A housebuilder has penned an open letter in defence of a controversial development.
Cala Homes (West) says its planning application for the former Strathclyde University campus in Jordanhill will “protect and enhance greenspace”.
And the £100m plans, it says, will retain the Category B-listed David Stow building and open up playing fields to local schools.
In short, its scheme will establish one of the city’s most desirable and well-designed residential developments.
The housebuilder has issued the letter after its proposals were referred to a pre-determination hearing by councillors last week.
In the letter, Cala states its commitment to building on the legacy of the landmark 31-acre site, which is now derelict after being unoccupied since 2012.
The letter refers to recent independent research that found construction of the site would create almost 200 new jobs for Glasgow and deliver a £5m economic boost to the city.
A so-called matters specified in conditions planning application was lodged with Glasgow City Council in March.
Jim McIntyre is managing director of Cala Homes (West).
He said: “Cala is an award-winning homebuilder with decades of experience in delivering high quality residential developments and we fully intend to extend our strong reputation with a sensitive approach at Jordanhill Campus.
“Currently, many of the buildings are derelict and much of the land is brownfield.
“I firmly believe our proposals represent a significant improvement and will enhance a community asset.
“They would create a great place to live.
“We look forward to presenting our exciting plans next month, and to continuing to work in partnership with the community to deliver a successful development within the heart of Jordanhill.”
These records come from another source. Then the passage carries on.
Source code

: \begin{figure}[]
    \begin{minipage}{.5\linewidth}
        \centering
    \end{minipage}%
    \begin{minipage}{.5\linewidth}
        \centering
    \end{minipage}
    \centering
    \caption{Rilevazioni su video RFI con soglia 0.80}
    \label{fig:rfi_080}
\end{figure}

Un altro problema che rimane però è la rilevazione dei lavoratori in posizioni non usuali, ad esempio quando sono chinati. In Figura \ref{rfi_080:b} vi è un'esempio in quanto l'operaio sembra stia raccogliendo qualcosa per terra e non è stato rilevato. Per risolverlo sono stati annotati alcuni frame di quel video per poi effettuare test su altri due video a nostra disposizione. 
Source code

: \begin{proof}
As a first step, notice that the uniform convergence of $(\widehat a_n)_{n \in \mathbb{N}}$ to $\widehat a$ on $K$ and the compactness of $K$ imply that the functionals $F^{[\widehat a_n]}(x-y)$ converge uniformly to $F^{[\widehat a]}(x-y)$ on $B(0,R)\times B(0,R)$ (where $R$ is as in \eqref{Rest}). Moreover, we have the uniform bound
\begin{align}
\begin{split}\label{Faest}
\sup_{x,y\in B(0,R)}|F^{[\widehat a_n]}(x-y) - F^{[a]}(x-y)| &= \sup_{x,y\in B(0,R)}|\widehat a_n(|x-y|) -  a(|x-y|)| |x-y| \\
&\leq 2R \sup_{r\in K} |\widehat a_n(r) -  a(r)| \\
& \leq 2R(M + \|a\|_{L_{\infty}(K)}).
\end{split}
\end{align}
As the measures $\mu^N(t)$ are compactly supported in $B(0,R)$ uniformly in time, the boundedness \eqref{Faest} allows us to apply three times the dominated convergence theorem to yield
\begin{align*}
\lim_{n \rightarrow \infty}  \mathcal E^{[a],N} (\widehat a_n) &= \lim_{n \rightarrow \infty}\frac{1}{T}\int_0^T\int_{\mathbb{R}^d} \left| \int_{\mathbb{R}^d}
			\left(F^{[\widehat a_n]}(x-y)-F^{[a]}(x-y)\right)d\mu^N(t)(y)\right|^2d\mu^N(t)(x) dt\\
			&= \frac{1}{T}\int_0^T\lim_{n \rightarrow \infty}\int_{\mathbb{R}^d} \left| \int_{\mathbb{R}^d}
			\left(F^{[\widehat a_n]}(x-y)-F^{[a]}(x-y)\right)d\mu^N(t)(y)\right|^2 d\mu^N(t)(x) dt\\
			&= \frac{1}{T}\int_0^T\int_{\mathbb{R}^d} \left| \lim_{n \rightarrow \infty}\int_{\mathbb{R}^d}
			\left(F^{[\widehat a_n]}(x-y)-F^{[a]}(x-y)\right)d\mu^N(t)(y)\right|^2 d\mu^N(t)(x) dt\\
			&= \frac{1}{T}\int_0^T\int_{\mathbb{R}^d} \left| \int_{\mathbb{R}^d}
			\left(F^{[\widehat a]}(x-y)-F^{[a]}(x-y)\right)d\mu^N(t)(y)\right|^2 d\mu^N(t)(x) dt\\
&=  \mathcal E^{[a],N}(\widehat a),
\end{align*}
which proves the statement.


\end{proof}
The decision to close the 31-acre former teacher training college was taken by owners Strathclyde University in 2006.
The site has been vacant since 2012.
Following what Cala Homes says was extensive consultation with the local community and Glasgow City Council, the university gained planning permission in principle for a residential developer in 2013.
Cala’s proposed development includes more than 400 properties, designed by award-winning architects 7N.
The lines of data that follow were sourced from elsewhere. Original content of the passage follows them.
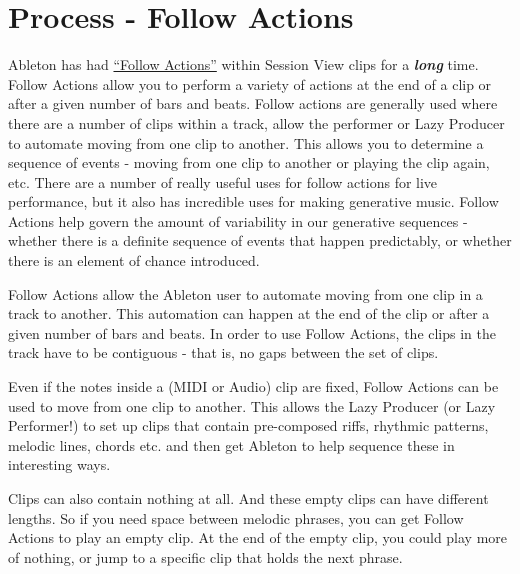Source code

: \documentclass[
  12pt,
  letterpaper,
  oneside,
  open=any]{scrbook}
\begin{document}

\chapter{Process - Follow
Actions}\label{Chapter-003-Process-Follow_Actions}

Ableton has had
\href{https://www.ableton.com/en/live-manual/11/launching-clips/\#follow-actions}{``Follow
Actions''} within Session View clips for a \textbf{\emph{long}} time.
Follow Actions allow you to perform a variety of actions at the end of a
clip or after a given number of bars and beats. Follow actions are
generally used where there are a number of clips within a track, allow
the performer or Lazy Producer to automate moving from one clip to
another. This allows you to determine a sequence of events - moving from
one clip to another or playing the clip again, etc. There are a number
of really useful uses for follow actions for live performance, but it
also has incredible uses for making generative music. Follow Actions
help govern the amount of variability in our generative sequences -
whether there is a definite sequence of events that happen predictably,
or whether there is an element of chance introduced.

\begin{tcolorbox}[enhanced jigsaw, opacitybacktitle=0.6, rightrule=.15mm, leftrule=.75mm, opacityback=0, toptitle=1mm, toprule=.15mm, breakable, titlerule=0mm, colback=white, bottomtitle=1mm, title=\textcolor{quarto-callout-tip-color}{\faLightbulb}\hspace{0.5em}{Key idea}, coltitle=black, left=2mm, colframe=quarto-callout-tip-color-frame, bottomrule=.15mm, colbacktitle=quarto-callout-tip-color!10!white, arc=.35mm]

Follow Actions allow the Ableton user to automate moving from one clip
in a track to another. This automation can happen at the end of the clip
or after a given number of bars and beats. In order to use Follow
Actions, the clips in the track have to be contiguous - that is, no gaps
between the set of clips.

Even if the notes inside a (MIDI or Audio) clip are fixed, Follow
Actions can be used to move from one clip to another. This allows the
Lazy Producer (or Lazy Performer!) to set up clips that contain
pre-composed riffs, rhythmic patterns, melodic lines, chords etc. and
then get Ableton to help sequence these in interesting ways.

Clips can also contain nothing at all. And these empty clips can have
different lengths. So if you need space between melodic phrases, you can
get Follow Actions to play an empty clip. At the end of the empty clip,
you could play more of nothing, or jump to a specific clip that holds
the next phrase.

\end{tcolorbox}
\end{document}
Central to the proposals is the retention of the university’s Category B-listed David Stow building.
Graham House and Douglas House, which don’t have listed status, would also to be conserved and converted under the plans.
More than 40 per cent of the site would be retained as greenspace, says Cala, and the plans contain a net provision of more than 350 new trees to enhance the existing woodland.
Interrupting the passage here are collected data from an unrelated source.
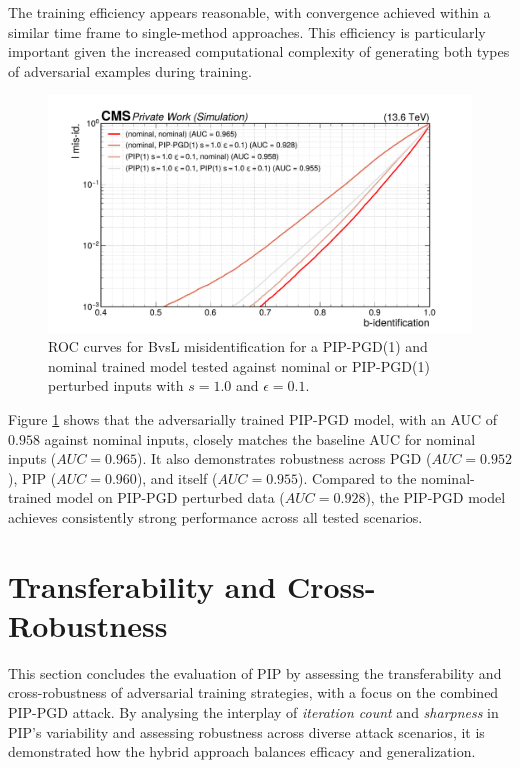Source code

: The training efficiency appears reasonable, with convergence achieved within a similar time frame to single-method approaches. This efficiency is particularly important given the increased computational complexity of generating both types of adversarial examples during training.

\begin{figure}[h]
\centering
    \includegraphics[width=15cm]{media/output/roc_bvsl_combined_crossing.pdf}
    \caption{ROC curves for BvsL misidentification for a PIP-PGD(1) and nominal trained model tested against nominal or PIP-PGD(1) perturbed inputs with $s=1.0$ and $\epsilon=0.1$.}
    \label{fig:joint_training_crossing}
\end{figure}

Figure \ref{fig:joint_training_crossing} shows that the adversarially trained PIP-PGD model, with an AUC of $0.958$ against nominal inputs, closely matches the baseline AUC for nominal inputs ($AUC = 0.965$). It also demonstrates robustness across PGD ($AUC = 0.952$), PIP ($AUC = 0.960$), and itself ($AUC = 0.955$). Compared to the nominal-trained model on PIP-PGD perturbed data ($AUC = 0.928$), the PIP-PGD model achieves consistently strong performance across all tested scenarios.




\FloatBarrier
\section{Transferability and Cross-Robustness}

This section concludes the evaluation of PIP by assessing the transferability and cross-robustness of adversarial training strategies, with a focus on the combined PIP-PGD attack. By analysing the interplay of \textit{iteration count} and \textit{sharpness} in PIP’s variability and assessing robustness across diverse attack scenarios, it is demonstrated how the hybrid approach balances efficacy and generalization.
About 5,000 square metres of children’s active play spaces would be created.
And the existing playing fields would be given to Glasgow Life to ensure the community and all local schools benefit, says Cala.
New public footpaths and cycleways would make the campus accessible to all, it adds.
Liana Canavan, sales and marketing director at Cala Homes (West) said: “We want to dispel the misconception that we plan to overdevelop the site.
“We’re seeking to develop mostly on the footprints of existing buildings and to create a more designed central parkland area than currently exists on the site.
“These plans include cycle paths, walkways and areas of open space which will enhance this site for current and future communities of Jordanhill.”